* Task objective *
Print only the closing part of the entries. It starts at the line containing "Formulation:** Sₛ could" and includes the final line, exactly as written.

=-=-=

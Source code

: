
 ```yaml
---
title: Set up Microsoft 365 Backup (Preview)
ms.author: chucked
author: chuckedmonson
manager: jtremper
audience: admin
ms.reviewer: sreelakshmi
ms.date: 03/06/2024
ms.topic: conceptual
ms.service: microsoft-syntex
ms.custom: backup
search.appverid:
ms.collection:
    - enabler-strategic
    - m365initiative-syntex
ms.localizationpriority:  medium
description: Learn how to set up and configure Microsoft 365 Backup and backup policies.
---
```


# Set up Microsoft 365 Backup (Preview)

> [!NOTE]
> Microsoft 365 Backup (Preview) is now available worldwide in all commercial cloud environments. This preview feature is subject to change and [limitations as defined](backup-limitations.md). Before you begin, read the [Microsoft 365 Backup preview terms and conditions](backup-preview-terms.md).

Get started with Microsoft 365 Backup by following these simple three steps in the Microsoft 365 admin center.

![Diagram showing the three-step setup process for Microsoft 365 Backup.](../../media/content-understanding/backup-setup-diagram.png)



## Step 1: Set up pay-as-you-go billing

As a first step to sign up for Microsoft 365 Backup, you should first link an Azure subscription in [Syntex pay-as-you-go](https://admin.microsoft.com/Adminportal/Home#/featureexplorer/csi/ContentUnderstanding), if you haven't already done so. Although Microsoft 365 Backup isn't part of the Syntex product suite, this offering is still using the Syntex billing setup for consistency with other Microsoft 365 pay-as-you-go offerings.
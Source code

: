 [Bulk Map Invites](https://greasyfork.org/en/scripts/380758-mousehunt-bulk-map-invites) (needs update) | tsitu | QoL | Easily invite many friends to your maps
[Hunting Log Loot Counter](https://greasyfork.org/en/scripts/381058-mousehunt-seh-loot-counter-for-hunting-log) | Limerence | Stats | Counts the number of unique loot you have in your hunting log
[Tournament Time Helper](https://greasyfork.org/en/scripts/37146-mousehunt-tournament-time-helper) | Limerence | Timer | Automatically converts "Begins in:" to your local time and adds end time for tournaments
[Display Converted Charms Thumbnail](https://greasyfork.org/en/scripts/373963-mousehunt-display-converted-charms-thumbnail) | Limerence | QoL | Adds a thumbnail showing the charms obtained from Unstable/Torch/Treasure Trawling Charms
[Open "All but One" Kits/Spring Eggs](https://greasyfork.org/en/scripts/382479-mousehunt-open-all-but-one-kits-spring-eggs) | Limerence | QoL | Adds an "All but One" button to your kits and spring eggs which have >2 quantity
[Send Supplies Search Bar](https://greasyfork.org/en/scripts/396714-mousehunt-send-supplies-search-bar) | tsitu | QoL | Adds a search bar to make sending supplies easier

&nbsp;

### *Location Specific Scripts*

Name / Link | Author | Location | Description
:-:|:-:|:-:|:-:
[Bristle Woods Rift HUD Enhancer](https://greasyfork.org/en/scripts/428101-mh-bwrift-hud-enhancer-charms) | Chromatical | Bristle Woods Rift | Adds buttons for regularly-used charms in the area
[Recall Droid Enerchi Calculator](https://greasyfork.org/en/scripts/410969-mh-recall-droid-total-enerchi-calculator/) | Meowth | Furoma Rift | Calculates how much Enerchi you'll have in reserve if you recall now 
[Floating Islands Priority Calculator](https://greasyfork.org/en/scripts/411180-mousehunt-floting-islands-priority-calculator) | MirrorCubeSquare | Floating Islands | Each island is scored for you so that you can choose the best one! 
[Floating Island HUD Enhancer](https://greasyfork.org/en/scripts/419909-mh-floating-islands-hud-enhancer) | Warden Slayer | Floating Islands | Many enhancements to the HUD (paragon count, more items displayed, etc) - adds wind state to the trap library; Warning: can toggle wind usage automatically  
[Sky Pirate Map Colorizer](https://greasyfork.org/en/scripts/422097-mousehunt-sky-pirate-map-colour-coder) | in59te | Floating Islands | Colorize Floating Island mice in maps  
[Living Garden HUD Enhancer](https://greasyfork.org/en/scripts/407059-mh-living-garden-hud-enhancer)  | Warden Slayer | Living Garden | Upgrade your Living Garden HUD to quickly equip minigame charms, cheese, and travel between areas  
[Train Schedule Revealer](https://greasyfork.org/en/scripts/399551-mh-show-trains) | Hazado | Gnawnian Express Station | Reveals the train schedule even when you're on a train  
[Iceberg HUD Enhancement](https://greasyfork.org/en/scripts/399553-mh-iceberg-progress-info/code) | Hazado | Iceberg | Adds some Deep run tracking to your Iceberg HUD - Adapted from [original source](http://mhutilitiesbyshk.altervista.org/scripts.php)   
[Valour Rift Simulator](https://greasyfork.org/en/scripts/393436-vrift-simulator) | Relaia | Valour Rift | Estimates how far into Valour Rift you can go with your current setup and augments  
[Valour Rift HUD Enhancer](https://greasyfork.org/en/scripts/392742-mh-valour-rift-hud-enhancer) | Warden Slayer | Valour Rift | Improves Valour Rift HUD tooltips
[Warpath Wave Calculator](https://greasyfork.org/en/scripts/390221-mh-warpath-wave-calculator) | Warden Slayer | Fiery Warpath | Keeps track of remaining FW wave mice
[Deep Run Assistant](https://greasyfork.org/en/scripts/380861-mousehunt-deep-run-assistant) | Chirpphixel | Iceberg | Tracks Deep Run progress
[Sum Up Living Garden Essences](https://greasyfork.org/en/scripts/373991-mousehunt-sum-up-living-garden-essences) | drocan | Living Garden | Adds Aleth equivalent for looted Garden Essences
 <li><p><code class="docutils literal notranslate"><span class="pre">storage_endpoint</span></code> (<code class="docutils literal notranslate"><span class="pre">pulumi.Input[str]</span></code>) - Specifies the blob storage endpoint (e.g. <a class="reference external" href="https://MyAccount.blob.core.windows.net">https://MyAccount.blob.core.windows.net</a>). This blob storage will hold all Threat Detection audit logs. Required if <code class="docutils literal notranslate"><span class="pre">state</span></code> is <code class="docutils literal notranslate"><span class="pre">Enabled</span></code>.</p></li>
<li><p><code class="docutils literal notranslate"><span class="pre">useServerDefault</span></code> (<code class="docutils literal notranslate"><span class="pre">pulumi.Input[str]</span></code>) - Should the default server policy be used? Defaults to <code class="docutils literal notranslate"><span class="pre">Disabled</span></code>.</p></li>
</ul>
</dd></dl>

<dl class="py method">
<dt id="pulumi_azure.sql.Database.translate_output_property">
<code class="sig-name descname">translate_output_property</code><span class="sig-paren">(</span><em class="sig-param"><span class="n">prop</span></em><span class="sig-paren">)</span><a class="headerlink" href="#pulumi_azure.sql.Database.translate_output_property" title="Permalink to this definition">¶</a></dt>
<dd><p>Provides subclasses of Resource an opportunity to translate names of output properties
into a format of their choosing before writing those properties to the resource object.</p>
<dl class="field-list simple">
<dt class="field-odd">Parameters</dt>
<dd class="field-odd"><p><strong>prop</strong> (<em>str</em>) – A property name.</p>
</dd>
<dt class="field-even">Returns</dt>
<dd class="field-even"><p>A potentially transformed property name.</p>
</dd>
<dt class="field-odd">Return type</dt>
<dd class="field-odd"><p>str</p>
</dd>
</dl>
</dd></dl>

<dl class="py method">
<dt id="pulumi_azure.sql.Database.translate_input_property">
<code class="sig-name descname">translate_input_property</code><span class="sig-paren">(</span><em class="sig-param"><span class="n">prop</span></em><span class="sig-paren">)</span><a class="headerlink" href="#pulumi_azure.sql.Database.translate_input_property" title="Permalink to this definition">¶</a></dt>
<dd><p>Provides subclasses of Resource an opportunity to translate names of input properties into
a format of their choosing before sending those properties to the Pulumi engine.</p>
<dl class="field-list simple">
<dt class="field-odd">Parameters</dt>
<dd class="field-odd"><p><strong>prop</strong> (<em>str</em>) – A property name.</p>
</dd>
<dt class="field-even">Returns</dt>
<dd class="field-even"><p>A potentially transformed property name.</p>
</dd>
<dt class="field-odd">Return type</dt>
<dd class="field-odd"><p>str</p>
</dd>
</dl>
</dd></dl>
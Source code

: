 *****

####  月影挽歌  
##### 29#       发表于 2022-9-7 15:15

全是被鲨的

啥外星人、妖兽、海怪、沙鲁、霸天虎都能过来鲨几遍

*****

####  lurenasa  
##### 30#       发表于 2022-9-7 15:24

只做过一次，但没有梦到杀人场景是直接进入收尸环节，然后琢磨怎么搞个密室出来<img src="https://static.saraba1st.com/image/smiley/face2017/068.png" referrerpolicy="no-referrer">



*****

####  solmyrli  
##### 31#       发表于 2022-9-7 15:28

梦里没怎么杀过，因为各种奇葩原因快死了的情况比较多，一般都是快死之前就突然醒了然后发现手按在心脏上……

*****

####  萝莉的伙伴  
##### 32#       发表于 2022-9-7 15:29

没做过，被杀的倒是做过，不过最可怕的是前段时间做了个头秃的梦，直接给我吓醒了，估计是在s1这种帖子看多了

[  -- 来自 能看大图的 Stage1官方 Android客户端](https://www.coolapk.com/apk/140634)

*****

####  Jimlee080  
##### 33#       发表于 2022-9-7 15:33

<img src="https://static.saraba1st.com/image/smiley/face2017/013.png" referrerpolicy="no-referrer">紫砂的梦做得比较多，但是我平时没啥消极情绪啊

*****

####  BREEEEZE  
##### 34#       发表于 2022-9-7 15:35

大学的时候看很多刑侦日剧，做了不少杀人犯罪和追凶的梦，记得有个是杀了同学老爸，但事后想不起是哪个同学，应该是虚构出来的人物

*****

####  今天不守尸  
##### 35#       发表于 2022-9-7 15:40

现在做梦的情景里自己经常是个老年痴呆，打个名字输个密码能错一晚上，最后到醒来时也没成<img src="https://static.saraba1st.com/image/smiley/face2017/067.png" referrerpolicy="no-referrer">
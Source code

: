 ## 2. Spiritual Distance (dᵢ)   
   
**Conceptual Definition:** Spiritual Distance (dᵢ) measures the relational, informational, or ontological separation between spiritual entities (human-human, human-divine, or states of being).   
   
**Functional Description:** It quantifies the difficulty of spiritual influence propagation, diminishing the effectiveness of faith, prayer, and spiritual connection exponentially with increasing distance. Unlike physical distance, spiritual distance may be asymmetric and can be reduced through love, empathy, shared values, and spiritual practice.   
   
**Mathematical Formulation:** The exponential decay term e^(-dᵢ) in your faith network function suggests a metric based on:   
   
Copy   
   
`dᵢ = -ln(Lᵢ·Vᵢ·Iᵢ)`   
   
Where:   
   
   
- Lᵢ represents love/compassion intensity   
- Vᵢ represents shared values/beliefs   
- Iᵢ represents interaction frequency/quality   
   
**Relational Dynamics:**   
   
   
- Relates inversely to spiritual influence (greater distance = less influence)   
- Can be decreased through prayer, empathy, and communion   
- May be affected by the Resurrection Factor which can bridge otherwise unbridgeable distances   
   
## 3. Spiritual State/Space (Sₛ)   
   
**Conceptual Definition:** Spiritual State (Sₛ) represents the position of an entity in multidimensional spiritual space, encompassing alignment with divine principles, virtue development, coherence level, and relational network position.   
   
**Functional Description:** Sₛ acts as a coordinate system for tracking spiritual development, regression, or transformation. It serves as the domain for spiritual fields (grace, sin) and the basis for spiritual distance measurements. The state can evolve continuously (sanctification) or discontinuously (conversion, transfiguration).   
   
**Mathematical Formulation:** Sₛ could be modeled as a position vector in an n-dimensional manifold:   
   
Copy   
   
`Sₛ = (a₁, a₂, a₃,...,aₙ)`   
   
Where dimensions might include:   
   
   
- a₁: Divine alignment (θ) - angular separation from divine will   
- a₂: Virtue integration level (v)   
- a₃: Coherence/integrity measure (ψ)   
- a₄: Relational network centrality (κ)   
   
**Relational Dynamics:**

=-=-=

* Answer *
**Mathematical Formulation:** Sₛ could be modeled as a position vector in an n-dimensional manifold:   
   
Copy   
   
`Sₛ = (a₁, a₂, a₃,...,aₙ)`   
   
Where dimensions might include:   
   
   
- a₁: Divine alignment (θ) - angular separation from divine will   
- a₂: Virtue integration level (v)   
- a₃: Coherence/integrity measure (ψ)   
- a₄: Relational network centrality (κ)   
   
**Relational Dynamics:**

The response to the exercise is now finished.